Intracellular labile iron increases during canonical ferroptosis, mainly through ferritin degradation (ferritinophagy) [46,47] or heme oxygenase-1 (HO-1)-mediated heme catabolism [2,48]. In PDT- triggered cell death, we have observed a different iron metabolism pathway. Cytosolic iron is translocated into mitochondria via MCU and results in increased mitochondrial iron level. This pathway is also different from a previous observation in PDT where iron was firstly released into the cytosol from lysosomes before its transportation to mitochondria [49]. In that case, the LIP level is enhanced and DFO can effectively suppress the PDT-induced cell death. Furthermore, we have demonstrated that this intracellular iron relocation instead of absorption of extracellular iron [50], is interdependent with lipid peroxidation. Although mechanism of this iron translocation and its interaction with lipid peroxidation require further investigation, we provide a new perspective to understand the iron metabolism pathway in cells undergoing lipid peroxidation. Interestingly, recent reports on the involvement of iron-sulfur cluster synthesis in ferroptosis [51] and the DHODH-mediated mitochondria ferroptosis defense system [52], also point to a potential role of mitochondrial iron metabolism in ferroptosis.

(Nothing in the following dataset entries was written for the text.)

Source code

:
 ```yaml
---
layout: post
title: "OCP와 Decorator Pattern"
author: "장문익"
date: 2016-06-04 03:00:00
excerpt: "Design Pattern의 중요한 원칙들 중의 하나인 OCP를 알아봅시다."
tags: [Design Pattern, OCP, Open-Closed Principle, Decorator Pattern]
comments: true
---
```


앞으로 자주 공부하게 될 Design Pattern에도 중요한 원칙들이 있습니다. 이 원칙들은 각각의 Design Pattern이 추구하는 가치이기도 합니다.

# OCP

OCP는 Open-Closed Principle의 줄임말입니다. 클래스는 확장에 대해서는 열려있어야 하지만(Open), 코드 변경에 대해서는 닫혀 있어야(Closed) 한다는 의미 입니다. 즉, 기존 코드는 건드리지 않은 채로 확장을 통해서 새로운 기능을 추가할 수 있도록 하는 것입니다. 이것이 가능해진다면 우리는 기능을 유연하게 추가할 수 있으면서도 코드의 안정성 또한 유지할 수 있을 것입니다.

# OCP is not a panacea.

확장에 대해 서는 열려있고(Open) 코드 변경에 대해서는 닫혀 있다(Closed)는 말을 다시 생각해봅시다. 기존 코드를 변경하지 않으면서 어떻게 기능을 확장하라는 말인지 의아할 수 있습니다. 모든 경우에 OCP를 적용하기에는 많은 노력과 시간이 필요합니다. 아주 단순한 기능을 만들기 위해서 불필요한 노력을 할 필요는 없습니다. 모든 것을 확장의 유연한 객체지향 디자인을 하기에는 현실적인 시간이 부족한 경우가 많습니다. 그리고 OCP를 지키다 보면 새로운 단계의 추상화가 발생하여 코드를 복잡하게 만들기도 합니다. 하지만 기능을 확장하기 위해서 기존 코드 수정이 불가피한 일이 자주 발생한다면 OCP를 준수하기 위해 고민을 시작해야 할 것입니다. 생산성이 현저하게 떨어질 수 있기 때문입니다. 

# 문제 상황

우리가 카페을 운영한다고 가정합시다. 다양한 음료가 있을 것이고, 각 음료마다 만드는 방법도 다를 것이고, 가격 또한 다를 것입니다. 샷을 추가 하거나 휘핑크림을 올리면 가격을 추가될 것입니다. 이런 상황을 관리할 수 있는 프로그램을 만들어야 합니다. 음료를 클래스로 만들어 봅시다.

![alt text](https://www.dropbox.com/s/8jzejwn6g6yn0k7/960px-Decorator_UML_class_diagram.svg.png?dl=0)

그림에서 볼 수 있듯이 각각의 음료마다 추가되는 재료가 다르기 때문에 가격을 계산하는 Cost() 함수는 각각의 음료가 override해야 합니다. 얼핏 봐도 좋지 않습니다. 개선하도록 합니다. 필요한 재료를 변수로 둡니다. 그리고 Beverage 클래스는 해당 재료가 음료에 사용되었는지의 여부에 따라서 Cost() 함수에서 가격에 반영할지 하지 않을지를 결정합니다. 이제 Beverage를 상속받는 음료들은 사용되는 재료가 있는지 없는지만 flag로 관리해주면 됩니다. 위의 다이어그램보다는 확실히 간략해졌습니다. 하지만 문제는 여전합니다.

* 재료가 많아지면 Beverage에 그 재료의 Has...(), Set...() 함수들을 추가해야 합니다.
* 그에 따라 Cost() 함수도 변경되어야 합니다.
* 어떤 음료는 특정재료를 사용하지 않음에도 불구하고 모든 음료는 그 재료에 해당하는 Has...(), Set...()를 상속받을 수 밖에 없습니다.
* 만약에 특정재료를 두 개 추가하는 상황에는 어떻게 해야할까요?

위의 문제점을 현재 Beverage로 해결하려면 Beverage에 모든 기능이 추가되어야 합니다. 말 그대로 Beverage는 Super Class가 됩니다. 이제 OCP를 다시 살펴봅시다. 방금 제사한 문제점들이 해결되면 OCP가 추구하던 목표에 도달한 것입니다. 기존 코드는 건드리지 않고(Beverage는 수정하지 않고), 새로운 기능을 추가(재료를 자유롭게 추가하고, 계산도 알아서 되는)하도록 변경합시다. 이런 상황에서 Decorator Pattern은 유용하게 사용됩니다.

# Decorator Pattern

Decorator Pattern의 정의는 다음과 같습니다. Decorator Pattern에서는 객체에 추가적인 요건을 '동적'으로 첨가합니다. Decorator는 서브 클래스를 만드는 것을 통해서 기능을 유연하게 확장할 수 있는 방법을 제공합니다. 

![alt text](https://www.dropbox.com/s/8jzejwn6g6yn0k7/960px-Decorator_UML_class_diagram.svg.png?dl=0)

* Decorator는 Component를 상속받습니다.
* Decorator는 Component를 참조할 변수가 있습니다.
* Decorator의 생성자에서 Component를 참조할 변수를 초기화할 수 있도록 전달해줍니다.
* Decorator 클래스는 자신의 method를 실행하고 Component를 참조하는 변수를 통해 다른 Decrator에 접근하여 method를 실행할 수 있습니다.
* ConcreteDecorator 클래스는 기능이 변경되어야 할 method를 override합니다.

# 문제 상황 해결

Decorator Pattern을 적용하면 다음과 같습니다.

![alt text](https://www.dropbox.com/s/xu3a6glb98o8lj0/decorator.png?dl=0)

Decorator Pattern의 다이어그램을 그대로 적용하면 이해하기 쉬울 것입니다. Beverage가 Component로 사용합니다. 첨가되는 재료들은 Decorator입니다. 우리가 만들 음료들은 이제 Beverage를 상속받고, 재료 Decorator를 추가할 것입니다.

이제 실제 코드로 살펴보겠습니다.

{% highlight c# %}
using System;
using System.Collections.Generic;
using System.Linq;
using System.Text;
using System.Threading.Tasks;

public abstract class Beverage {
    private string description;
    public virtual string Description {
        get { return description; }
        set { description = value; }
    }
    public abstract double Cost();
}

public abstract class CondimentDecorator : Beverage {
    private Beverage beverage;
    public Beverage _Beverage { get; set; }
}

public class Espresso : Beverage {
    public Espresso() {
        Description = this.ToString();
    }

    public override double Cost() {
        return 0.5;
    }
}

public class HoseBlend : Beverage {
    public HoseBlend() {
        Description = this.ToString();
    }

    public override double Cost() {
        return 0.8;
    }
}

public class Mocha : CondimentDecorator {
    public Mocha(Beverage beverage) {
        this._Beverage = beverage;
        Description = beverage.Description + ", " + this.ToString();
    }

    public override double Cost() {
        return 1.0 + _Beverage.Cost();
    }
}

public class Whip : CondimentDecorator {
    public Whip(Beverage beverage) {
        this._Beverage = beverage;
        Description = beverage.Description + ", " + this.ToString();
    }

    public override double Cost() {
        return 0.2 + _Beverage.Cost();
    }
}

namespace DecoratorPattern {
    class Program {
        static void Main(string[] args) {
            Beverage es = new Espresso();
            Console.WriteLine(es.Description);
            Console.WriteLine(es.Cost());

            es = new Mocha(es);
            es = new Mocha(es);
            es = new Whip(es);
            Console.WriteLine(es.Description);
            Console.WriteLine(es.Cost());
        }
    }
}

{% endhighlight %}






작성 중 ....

Based on the above differences, we tentatively term this PDT-triggered cell death as liperoptosis. This type of cell death is also caused by accumulation of lethal amount of lipid hydroperoxides, which is characteristically blocked by lipid specific antioxidants, e.g. Lip-1 and Fer-1. However, its source of lipid peroxidation is distinct from that of ferroptosis resulting from the ACSL4-related enzymatically oxidizing process. Interestingly, a distinct ferroptosis pathway mediated by p53 has also been reported to be independent of ACSL4, where an exogenous oxidant, tert-butyl hydroperoxide, is indispensable to initiate this type of cell death [18]. Moreover, we noted a recent report that the PDT-triggered cell death in MDA-MB-231, a cell line sensitive to RSL3, could be also partially blocked by Fer-1 [53].

Triggering lipid peroxidation by PDT may be particularly advantageous to combat ferroptosis-resistant or ferroptosis-insensitive cancer cells. Some malignant cells are insensitive to canonical ferroptosis and some sensitive cells may also acquire resistance to ferroptosis inducers, through lowering gene expression of positive regulators of ferroptosis, in particular ACSL4 [15]. Moreover, because regulation of tumor ferroptosis is a strategy exploited by CD8⁺ T cells to enhance their anti-tumor efficacy [7], it is reasonable to assume that tumors may acquire ferroptosis-resistance to achieve immune evasion. Hence, ferroptosis-resistance may impose challenges to clinical exploration of ferroptosis as a potential cancer therapeutic strategy. In this sense, PDT provides a new avenue to face these challenges with its proven clinical applicability. Additionally, PDT exhibits another advantage of its high spatial and temporal accuracy to target the tumors in vivo, which may mitigate the potential side effects of ferroptosis inducers (e.g. by inhibiting GPX4) to normal tissues. Conclusively, our findings should guide in the design of in vivo applicable strategies based on PDT to exploit the full therapeutic potential of triggering lipid peroxidation-dependent cell death in difficult-to-treat tumor.

3. Methods

3.1. Chemicals

All chemicals were purchased from Selleck unless stated otherwise. Minocycline hydrochloride (T1101) was obtained from TargetMol. Hypericin (HYP) was obtained from Chengdu Purify Technology.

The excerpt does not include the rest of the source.